Son : : Des bruitages assez faiblards, mais des musiques fantastiques, en accord avec chaque époque visitée. Aaah, le superbe thème du galion espagnol ou de la 1ere guerre mondiale !
Intérêt : 15/20. Comme expliqué plus haut, Time Commando n’est jamais qu’un beat them all de plus et, même sur PC où ce type de jeu n’a jamais été monnaie courante, le principe en lui même demeure assez limité.
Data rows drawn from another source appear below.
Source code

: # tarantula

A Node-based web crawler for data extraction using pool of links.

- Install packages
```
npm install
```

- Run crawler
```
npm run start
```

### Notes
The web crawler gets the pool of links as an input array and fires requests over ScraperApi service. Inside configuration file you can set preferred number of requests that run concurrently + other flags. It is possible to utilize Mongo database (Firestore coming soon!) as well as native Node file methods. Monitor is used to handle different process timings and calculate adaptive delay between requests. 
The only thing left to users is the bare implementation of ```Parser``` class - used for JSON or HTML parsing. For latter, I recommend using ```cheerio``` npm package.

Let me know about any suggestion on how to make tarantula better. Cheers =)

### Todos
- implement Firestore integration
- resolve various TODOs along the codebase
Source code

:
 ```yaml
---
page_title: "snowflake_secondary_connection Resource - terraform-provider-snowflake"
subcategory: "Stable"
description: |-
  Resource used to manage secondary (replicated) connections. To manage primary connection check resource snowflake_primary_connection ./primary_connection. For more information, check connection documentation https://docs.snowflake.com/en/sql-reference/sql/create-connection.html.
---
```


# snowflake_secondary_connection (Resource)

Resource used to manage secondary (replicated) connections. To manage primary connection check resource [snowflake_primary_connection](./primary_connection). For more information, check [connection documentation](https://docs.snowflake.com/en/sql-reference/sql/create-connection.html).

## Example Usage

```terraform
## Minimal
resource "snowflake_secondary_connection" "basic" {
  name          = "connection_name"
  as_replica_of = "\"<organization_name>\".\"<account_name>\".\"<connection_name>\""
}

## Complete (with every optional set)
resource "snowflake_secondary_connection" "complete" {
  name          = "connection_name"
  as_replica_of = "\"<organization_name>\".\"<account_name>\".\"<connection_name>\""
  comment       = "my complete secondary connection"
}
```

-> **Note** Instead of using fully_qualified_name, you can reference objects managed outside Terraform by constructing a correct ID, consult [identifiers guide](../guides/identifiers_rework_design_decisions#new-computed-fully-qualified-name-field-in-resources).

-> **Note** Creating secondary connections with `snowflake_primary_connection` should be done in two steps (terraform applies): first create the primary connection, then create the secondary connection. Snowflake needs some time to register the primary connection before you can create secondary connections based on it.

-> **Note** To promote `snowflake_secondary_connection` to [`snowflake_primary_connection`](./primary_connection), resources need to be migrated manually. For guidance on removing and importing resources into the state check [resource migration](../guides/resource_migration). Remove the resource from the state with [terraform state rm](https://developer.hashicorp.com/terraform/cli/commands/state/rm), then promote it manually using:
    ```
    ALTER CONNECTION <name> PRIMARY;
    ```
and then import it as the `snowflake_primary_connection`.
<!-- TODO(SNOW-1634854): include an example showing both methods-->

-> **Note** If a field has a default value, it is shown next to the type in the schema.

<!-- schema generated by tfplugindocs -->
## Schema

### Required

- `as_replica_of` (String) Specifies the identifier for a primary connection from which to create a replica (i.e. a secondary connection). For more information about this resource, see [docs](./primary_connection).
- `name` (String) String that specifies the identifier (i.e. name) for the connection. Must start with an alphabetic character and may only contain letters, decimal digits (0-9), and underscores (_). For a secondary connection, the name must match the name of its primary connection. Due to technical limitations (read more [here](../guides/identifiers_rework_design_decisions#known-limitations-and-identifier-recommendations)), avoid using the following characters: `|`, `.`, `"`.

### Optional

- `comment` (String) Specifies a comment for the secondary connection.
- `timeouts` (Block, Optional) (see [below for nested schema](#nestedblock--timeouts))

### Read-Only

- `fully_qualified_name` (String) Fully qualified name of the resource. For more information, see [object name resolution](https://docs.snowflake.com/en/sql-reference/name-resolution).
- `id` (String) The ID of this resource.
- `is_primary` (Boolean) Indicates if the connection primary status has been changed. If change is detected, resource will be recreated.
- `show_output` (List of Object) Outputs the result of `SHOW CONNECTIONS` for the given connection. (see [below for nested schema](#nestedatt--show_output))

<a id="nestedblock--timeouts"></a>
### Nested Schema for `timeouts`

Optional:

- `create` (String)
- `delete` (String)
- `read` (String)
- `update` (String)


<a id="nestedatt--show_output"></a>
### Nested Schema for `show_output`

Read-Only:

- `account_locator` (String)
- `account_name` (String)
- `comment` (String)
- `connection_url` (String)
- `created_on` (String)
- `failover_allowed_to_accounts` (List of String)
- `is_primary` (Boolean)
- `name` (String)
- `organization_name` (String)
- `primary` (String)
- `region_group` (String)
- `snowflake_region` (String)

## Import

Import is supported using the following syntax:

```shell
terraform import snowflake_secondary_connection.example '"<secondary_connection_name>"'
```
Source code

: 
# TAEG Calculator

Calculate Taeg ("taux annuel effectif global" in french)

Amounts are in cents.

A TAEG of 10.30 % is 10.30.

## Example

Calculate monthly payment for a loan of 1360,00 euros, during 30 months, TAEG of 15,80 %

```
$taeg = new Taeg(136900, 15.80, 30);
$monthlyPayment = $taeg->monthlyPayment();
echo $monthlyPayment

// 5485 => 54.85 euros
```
Mais attention : on a affaire ici à un des beat them all les plus originaux jamais imaginés, avec des atmosphères, des ennemis et des armes qui changent des sempiternels punks et autres délinquants qui constituent l’essentiel des population présentes dans ce genre de programme. Les différents niveaux de difficulté sont bien dosés, et permettent de s’attaquer à un challenge de plus en plus ardu, mais même sans cela, Time Commando est défoulant et suffisamment bien conçu pour qu’on y rejoue longtemps sans éprouver la moindre lassitude.